Modeled in 1/4 in. scale and in outstanding condition, this rare model has recently had all fittings replated in gold, silver or copper. Displayed in her original glass and mahogany case, this is a striking piece of the model craft full of fine detail throughout, from the fire buckets on the cabin roof to the lights on her mast and deck, to the anchors and fittings on the bow and rear deck and more. Unusually, there are two presentation plaques, one at the bow and another on the port side, perhaps an extra effort for the yard's first commission.

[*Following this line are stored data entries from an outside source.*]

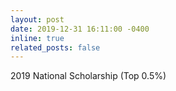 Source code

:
```yaml
---
layout: post
date: 2019-12-31 16:11:00 -0400
inline: true
related_posts: false
---
```


2019 National Scholarship (Top 0.5%)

Tugboats were the workhorses of the ocean and full dockyard models of historic tugs are rare and hard to find. Both of these vessels were very active bringing ships up and down the Clyde, to and from docks along the river. Details remain only for the Flying Swift, which launched on October 26, 1903 and operated for more than 50 years. A photo of the historic vessel is shown in the listing for reference purposes (not included).
Today the Ferguson Shipbuilders are the last remaining shipyard on the lower Clyde, and the only builder of merchant ships on the river. Still in their original location next to Newark Castle, the yard is the last vestige of an industry which dominated the area, and Scottish life on the sea, for more than a century.